[PATCH RFC v2 00/13] IOMMUFD Generic interface

Wed Oct 12 13:50:53 UTC 2022

On 10/12/2022 8:32 AM, Jason Gunthorpe wrote:
> On Tue, Oct 11, 2022 at 04:30:58PM -0400, Steven Sistare wrote:
>> On 10/11/2022 8:30 AM, Jason Gunthorpe wrote:
>>> On Mon, Oct 10, 2022 at 04:54:50PM -0400, Steven Sistare wrote:
>>>>> Do we have a solution to this?
>>>>>
>>>>> If not I would like to make a patch removing VFIO_DMA_UNMAP_FLAG_VADDR
>>>>>
>>>>> Aside from the approach to use the FD, another idea is to just use
>>>>> fork.
>>>>>
>>>>> qemu would do something like
>>>>>
>>>>>  .. stop all container ioctl activity ..
>>>>>  fork()
>>>>>     ioctl(CHANGE_MM) // switch all maps to this mm
>>>>>     .. signal parent.. 
>>>>>     .. wait parent..
>>>>>     exit(0)
>>>>>  .. wait child ..
>>>>>  exec()
>>>>>  ioctl(CHANGE_MM) // switch all maps to this mm
>>>>>  ..signal child..
>>>>>  waitpid(childpid)
>>>>>
>>>>> This way the kernel is never left without a page provider for the
>>>>> maps, the dummy mm_struct belonging to the fork will serve that role
>>>>> for the gap.
>>>>>
>>>>> And the above is only required if we have mdevs, so we could imagine
>>>>> userspace optimizing it away for, eg vfio-pci only cases.
>>>>>
>>>>> It is not as efficient as using a FD backing, but this is super easy
>>>>> to implement in the kernel.
>>>>
>>>> I propose to avoid deadlock for mediated devices as follows.  Currently, an
>>>> mdev calling vfio_pin_pages blocks in vfio_wait while VFIO_DMA_UNMAP_FLAG_VADDR
>>>> is asserted.
>>>>
>>>>   * In vfio_wait, I will maintain a list of waiters, each list element
>>>>     consisting of (task, mdev, close_flag=false).
>>>>
>>>>   * When the vfio device descriptor is closed, vfio_device_fops_release
>>>>     will notify the vfio_iommu driver, which will find the mdev on the waiters
>>>>     list, set elem->close_flag=true, and call wake_up_process for the task.
>>>
>>> This alone is not sufficient, the mdev driver can continue to
>>> establish new mappings until it's close_device function
>>> returns.
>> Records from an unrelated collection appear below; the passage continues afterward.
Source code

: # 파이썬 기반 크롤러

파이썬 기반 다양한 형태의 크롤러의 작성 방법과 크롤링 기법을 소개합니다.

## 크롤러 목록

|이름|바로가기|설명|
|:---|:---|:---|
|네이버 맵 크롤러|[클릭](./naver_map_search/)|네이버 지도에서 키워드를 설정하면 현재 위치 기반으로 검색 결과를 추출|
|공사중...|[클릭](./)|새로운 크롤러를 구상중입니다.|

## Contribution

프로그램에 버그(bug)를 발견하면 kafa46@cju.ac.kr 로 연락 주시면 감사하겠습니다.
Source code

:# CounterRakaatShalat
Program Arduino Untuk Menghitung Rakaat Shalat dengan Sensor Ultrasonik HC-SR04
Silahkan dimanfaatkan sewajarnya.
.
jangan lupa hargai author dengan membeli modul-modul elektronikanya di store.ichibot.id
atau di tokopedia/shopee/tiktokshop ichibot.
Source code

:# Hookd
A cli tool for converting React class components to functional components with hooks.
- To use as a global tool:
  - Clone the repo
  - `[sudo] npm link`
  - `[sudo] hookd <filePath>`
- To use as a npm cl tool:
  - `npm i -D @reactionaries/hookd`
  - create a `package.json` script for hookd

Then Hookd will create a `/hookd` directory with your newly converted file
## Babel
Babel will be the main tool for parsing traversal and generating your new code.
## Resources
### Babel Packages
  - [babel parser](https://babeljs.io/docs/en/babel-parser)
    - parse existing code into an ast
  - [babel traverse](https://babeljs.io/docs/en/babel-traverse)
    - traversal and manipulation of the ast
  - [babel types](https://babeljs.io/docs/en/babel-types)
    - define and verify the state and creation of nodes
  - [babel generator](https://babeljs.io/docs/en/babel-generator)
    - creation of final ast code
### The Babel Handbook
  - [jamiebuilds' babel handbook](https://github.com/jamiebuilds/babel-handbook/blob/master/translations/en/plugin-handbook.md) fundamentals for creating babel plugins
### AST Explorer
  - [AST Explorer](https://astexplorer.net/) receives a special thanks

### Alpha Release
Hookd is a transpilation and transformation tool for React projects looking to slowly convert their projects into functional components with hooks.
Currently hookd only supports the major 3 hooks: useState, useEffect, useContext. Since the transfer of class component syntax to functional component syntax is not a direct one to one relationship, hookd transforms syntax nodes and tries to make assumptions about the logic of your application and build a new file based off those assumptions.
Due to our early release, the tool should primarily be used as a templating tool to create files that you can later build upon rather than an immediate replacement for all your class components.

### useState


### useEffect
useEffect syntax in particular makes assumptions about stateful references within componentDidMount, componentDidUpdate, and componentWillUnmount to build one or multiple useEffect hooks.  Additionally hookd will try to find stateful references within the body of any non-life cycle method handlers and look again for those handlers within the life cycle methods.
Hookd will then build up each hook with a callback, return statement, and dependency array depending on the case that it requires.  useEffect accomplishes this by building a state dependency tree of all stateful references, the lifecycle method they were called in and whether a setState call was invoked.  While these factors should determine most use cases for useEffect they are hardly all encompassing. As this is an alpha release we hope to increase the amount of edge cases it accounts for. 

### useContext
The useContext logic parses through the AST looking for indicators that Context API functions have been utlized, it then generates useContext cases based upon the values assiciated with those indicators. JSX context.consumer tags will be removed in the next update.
Killing only existing mappings is racy.
>>>
>>> I think you are focusing on the one issue I pointed at, as I said, I'm
>>> sure there are more ways than just close to abuse this functionality
>>> to deadlock the kernel.
>>>
>>> I continue to prefer we remove it completely and do something more
>>> robust. I suggested two options.
>>
>> It's not racy.  New pin requests also land in vfio_wait if any vaddr's have
>> been invalidated in any vfio_dma in the iommu.  See
>>   vfio_iommu_type1_pin_pages()
>>     if (iommu->vaddr_invalid_count)
>>       vfio_find_dma_valid()
>>         vfio_wait()
> 
> I mean you can't do a one shot wakeup of only existing waiters, and
> you can't corrupt the container to wake up waiters for other devices,
> so I don't see how this can be made to work safely...
> 
> It also doesn't solve any flow that doesn't trigger file close, like a
> process thread being stuck on the wait in the kernel. eg because a
> trapped mmio triggered an access or something.
> 
> So it doesn't seem like a workable direction to me.
> 
>> However, I will investigate saving a reference to the file object in
>> the vfio_dma (for mappings backed by a file) and using that to
>> translate IOVA's.
> 
> It is certainly the best flow, but it may be difficult. Eg the memfd
> work for KVM to do something similar is quite involved.
> 
>> I think that will be easier to use than fork/CHANGE_MM/exec, and may
>> even be easier to use than VFIO_DMA_UNMAP_FLAG_VADDR.  To be
>> continued.
> 
> Yes, certainly easier to use, I suggested CHANGE_MM because the kernel
> implementation is very easy, I could send you something to test w/
> iommufd in a few hours effort probably.
> 
> Anyhow, I think this conversation has convinced me there is no way to
> fix VFIO_DMA_UNMAP_FLAG_VADDR. I'll send a patch reverting it due to
> it being a security bug, basically.

Please do not.  Please give me the courtesy of time to develop a replacement 
before we delete it. Surely you can make progress on other opens areas of iommufd
without needing to delete this immediately.

- Steve